Extracted information:
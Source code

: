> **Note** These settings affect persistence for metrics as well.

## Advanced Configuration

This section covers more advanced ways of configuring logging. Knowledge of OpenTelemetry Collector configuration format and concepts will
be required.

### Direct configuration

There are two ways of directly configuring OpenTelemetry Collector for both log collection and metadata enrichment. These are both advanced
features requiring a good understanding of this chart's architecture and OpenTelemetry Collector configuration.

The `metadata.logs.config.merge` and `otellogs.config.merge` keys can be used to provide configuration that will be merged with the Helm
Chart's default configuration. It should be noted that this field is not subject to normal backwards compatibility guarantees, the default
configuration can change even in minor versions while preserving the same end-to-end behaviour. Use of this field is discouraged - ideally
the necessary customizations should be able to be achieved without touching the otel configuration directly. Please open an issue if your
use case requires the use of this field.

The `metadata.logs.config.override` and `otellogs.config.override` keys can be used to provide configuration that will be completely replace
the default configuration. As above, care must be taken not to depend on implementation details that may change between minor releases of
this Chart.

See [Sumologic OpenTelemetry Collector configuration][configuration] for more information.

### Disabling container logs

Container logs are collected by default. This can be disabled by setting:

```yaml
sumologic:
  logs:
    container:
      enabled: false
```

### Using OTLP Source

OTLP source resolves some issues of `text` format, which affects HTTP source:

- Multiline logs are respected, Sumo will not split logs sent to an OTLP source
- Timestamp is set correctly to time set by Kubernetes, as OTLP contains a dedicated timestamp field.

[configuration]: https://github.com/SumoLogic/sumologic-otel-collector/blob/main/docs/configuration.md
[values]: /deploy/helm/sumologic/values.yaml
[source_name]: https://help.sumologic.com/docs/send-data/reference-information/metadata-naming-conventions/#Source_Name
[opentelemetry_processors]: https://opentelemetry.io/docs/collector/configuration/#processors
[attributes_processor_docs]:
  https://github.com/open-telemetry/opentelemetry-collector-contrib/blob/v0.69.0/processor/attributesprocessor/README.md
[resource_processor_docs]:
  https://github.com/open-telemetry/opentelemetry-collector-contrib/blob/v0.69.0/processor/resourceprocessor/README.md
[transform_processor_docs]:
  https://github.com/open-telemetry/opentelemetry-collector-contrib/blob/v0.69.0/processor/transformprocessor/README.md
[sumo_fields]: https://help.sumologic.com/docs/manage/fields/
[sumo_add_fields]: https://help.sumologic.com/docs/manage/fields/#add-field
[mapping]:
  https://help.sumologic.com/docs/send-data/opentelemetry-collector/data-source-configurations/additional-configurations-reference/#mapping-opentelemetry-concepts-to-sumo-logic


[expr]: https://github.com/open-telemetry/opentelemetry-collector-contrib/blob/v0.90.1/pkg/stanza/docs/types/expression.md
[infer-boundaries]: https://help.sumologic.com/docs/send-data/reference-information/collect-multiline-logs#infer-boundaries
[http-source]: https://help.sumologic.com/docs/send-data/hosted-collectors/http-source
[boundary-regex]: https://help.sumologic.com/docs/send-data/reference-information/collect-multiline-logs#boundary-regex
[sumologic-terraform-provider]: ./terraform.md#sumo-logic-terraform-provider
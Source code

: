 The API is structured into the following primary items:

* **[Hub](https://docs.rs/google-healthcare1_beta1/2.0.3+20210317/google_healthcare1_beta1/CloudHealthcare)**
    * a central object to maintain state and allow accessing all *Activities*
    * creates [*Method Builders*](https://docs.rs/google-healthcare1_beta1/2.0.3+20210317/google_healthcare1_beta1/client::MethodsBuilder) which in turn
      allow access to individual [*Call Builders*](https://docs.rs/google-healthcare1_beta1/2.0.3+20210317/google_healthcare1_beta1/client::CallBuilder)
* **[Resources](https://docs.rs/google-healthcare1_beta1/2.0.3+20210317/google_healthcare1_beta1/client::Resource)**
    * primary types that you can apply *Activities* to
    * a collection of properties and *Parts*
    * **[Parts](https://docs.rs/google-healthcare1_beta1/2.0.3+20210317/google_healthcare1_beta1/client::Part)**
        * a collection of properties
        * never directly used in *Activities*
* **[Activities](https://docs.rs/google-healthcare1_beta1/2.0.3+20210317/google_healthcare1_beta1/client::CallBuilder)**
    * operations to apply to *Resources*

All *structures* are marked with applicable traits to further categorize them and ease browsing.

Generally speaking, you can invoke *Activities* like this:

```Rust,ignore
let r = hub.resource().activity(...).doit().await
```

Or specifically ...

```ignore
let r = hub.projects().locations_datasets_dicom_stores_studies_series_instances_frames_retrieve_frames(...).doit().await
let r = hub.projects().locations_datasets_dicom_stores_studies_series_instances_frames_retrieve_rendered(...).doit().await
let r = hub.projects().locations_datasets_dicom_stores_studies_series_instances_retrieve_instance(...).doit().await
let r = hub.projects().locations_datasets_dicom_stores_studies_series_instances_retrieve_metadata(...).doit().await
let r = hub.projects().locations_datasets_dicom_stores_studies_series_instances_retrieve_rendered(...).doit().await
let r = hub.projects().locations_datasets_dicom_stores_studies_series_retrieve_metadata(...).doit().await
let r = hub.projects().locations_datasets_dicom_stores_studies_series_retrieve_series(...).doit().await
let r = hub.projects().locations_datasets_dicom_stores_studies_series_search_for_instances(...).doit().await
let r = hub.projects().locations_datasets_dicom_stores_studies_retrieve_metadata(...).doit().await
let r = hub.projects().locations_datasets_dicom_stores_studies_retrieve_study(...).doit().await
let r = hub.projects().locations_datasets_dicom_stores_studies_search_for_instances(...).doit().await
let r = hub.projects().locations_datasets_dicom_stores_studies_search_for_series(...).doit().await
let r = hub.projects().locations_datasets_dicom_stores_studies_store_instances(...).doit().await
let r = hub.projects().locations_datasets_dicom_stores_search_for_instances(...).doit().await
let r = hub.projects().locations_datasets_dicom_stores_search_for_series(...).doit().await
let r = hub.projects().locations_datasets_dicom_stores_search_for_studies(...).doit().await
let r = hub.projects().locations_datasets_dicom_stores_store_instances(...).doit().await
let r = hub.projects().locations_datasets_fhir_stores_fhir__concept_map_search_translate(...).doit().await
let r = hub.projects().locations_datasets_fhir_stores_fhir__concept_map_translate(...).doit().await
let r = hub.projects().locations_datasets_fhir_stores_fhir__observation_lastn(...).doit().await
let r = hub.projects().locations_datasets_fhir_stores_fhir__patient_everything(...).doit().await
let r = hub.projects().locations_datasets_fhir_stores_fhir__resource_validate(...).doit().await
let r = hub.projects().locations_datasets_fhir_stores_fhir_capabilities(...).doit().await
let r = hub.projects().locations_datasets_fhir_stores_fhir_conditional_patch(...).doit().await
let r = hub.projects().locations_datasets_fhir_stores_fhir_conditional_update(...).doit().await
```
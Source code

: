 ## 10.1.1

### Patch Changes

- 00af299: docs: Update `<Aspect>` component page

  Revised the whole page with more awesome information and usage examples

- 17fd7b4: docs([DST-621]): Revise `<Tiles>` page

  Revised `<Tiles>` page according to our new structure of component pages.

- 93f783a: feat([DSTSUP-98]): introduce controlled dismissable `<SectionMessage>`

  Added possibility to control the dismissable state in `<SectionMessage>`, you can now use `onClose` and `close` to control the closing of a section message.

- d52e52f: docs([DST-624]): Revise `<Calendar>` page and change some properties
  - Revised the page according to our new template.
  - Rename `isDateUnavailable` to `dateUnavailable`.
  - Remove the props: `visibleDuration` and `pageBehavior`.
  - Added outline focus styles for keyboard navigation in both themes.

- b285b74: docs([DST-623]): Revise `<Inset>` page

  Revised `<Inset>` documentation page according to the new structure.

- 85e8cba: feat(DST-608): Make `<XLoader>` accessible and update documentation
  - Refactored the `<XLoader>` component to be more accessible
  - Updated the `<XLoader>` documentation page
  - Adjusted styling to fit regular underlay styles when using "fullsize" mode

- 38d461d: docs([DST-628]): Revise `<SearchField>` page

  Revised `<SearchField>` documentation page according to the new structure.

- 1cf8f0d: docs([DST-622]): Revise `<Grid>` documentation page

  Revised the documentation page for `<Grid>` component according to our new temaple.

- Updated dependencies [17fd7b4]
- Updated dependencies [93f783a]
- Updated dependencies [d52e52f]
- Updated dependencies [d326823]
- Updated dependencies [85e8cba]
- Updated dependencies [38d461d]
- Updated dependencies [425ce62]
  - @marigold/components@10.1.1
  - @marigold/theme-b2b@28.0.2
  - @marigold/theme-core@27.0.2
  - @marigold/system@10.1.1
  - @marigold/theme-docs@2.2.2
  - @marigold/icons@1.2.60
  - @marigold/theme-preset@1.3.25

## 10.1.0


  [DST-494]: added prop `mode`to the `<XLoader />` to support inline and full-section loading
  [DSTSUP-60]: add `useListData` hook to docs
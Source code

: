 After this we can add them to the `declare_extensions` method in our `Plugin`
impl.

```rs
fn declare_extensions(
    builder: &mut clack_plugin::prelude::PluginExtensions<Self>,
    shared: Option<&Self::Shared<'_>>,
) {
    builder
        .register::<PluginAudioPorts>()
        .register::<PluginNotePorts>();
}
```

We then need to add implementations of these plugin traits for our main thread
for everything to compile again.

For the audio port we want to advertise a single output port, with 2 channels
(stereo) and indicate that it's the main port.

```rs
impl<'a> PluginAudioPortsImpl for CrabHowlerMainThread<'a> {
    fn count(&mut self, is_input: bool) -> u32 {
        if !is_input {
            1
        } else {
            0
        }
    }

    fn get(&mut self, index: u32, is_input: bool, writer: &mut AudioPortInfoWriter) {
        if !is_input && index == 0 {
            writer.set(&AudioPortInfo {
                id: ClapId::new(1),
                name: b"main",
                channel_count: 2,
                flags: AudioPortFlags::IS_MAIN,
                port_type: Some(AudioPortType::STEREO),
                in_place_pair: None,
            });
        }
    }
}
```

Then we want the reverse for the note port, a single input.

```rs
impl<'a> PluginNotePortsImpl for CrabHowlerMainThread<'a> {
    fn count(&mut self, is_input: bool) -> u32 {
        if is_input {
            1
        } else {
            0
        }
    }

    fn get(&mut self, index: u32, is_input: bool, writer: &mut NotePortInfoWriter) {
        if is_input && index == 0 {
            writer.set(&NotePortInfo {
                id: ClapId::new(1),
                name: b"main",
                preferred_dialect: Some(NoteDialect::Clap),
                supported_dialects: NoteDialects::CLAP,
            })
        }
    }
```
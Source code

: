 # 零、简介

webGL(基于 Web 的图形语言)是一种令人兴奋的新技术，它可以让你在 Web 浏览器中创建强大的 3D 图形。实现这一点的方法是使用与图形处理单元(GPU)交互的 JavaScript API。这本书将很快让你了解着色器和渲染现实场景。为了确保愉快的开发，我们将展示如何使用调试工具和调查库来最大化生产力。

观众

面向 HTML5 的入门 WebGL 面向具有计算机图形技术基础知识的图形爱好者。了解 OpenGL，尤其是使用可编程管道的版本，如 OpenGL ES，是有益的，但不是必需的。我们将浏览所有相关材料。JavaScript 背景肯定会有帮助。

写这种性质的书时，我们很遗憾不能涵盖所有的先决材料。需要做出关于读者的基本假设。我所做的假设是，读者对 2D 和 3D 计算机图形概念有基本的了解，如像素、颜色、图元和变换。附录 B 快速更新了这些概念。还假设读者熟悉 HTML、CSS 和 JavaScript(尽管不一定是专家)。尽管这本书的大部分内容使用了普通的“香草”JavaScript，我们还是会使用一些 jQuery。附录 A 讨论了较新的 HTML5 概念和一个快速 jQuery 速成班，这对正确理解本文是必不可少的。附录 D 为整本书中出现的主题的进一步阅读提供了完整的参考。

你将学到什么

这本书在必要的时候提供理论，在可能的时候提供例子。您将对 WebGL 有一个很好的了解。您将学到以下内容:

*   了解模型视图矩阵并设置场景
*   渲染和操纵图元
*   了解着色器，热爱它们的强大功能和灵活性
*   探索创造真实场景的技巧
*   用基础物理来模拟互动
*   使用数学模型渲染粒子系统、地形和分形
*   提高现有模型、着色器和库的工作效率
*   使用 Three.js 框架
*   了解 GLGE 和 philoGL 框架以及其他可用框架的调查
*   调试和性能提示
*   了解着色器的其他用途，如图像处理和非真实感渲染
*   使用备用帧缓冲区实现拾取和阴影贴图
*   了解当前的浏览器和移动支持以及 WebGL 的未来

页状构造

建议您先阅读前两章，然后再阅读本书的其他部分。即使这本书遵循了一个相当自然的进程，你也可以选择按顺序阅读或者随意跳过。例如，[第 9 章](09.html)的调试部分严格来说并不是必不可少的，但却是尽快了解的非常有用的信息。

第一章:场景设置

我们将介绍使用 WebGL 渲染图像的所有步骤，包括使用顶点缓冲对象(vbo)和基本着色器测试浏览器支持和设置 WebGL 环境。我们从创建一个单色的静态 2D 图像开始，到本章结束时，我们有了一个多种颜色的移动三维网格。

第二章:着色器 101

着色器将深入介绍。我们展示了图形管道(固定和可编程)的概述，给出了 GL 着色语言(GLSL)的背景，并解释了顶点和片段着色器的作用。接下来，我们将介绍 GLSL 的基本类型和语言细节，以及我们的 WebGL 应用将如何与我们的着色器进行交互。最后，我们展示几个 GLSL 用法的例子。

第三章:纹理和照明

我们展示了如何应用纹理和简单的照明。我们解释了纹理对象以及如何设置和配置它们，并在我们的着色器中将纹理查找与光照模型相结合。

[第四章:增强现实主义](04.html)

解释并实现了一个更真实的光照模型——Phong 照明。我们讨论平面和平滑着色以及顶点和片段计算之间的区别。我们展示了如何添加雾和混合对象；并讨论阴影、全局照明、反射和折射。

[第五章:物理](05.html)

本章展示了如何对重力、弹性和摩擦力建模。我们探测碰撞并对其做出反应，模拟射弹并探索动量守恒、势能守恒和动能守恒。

Task item: After reading through the material, report every line that holds "Tiles".

Expected output:
- 17fd7b4: docs([DST-621]): Revise `<Tiles>` page
  Revised `<Tiles>` page according to our new structure of component pages.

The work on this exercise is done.